> **Listed records**
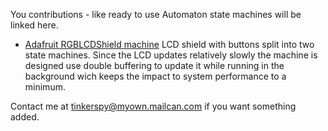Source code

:You contributions - like ready to use Automaton state machines will be linked here. 

  * [Adafruit RGBLCDShield machine](/tinkerspy/Automaton_Adafruit_RGBLCDShield) LCD shield with buttons split into two state machines. Since the LCD updates relatively slowly the machine is designed use double buffering to update it while running in the background wich keeps the impact to system performance to a minimum.

Contact me at tinkerspy@myown.mailcan.com if you want something added.
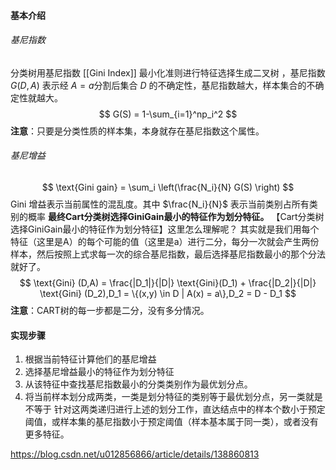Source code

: #### 基本介绍
###### 基尼指数
分类树用基尼指数 [[Gini Index]] 最小化准则进行特征选择生成二叉树 ，基尼指数 $G(D,A)$ 表示经 $A=a$分割后集合 $D$ 的不确定性，基尼指数越大，样本集合的不确定性就越大。
$$
G(S) = 1-\sum_{i=1}^np_i^2
$$
**注意**：只要是分类性质的样本集，本身就存在基尼指数这个属性。

###### 基尼增益
$$
\text{Gini gain} = \sum_i \left(\frac{N_i}{N} G(S) \right)
$$
Gini 增益表示当前属性的混乱度。其中 $\frac{N_i}{N}$ 表示当前类别占所有类别的概率
**最终Cart分类树选择GiniGain最小的特征作为划分特征。**
【Cart分类树选择GiniGain最小的特征作为划分特征】这里怎么理解呢？
其实就是我们用每个特征（这里是A）的每个可能的值（这里是a）进行二分，每分一次就会产生两份样本，然后按照上式求每一次的综合基尼指数，最后选择基尼指数最小的那个分法就好了。
$$
\text{Gini} (D,A) = \frac{|D_1|}{|D|} \text{Gini}(D_1) + \frac{|D_2|}{|D|} \text{Gini} (D_2),D_1 = \{(x,y) \in D | A(x) = a\},D_2 = D - D_1
$$
**注意**：CART树的每一步都是二分，没有多分情况。
#### 实现步骤
1. 根据当前特征计算他们的基尼增益
2. 选择基尼增益最小的特征作为划分特征
3. 从该特征中查找基尼指数最小的分类类别作为最优划分点。
4. 将当前样本划分成两类，一类是划分特征的类别等于最优划分点，另一类就是不等于
针对这两类递归进行上述的划分工作，直达结点中的样本个数小于预定阈值，或样本集的基尼指数小于预定阈值（样本基本属于同一类），或者没有更多特征。


https://blog.csdn.net/u012856866/article/details/138860813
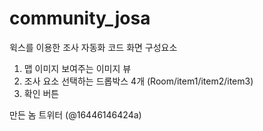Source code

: # community_josa

윅스를 이용한 조사 자동화 코드
화면 구성요소
1. 맵 이미지 보여주는 이미지 뷰
2. 조사 요소 선택하는 드롭박스 4개 (Room/item1/item2/item3)
3. 확인 버튼

만든 놈 트위터 (@16446146424a) 
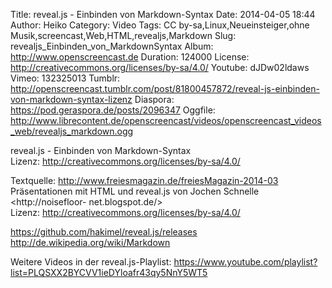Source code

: Title: reveal.js - Einbinden von Markdown-Syntax
Date: 2014-04-05 18:44
Author: Heiko
Category: Video
Tags: CC by-sa,Linux,Neueinsteiger,ohne Musik,screencast,Web,HTML,revealjs,Markdown
Slug: revealjs_Einbinden_von_MarkdownSyntax
Album: http://www.openscreencast.de
Duration: 124000
License: http://creativecommons.org/licenses/by-sa/4.0/
Youtube: dJDw02ldaws
Vimeo: 132325013
Tumblr: http://openscreencast.tumblr.com/post/81800457872/reveal-js-einbinden-von-markdown-syntax-lizenz
Diaspora: https://pod.geraspora.de/posts/2096347
Oggfile: http://www.librecontent.de/openscreencast/videos/openscreencast_videos_web/revealjs_markdown.ogg

reveal.js - Einbinden von Markdown-Syntax  
Lizenz: <http://creativecommons.org/licenses/by-sa/4.0/>  
  
Textquelle: <http://www.freiesmagazin.de/freiesMagazin-2014-03>  
Präsentationen mit HTML und reveal.js von Jochen Schnelle <http://noisefloor-
net.blogspot.de/>  
Lizenz: <http://creativecommons.org/licenses/by-sa/4.0/>  
  
<https://github.com/hakimel/reveal.js/releases>  
<http://de.wikipedia.org/wiki/Markdown>  
  
Weitere Videos in der reveal.js-Playlist:
<https://www.youtube.com/playlist?list=PLQSXX2BYCVV1ieDYloafr43qy5NnY5WT5>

> **Task instructions**
Go through the material above line by line and work out how many lines contain the word "HTML"; give only that number.

> **Result**
2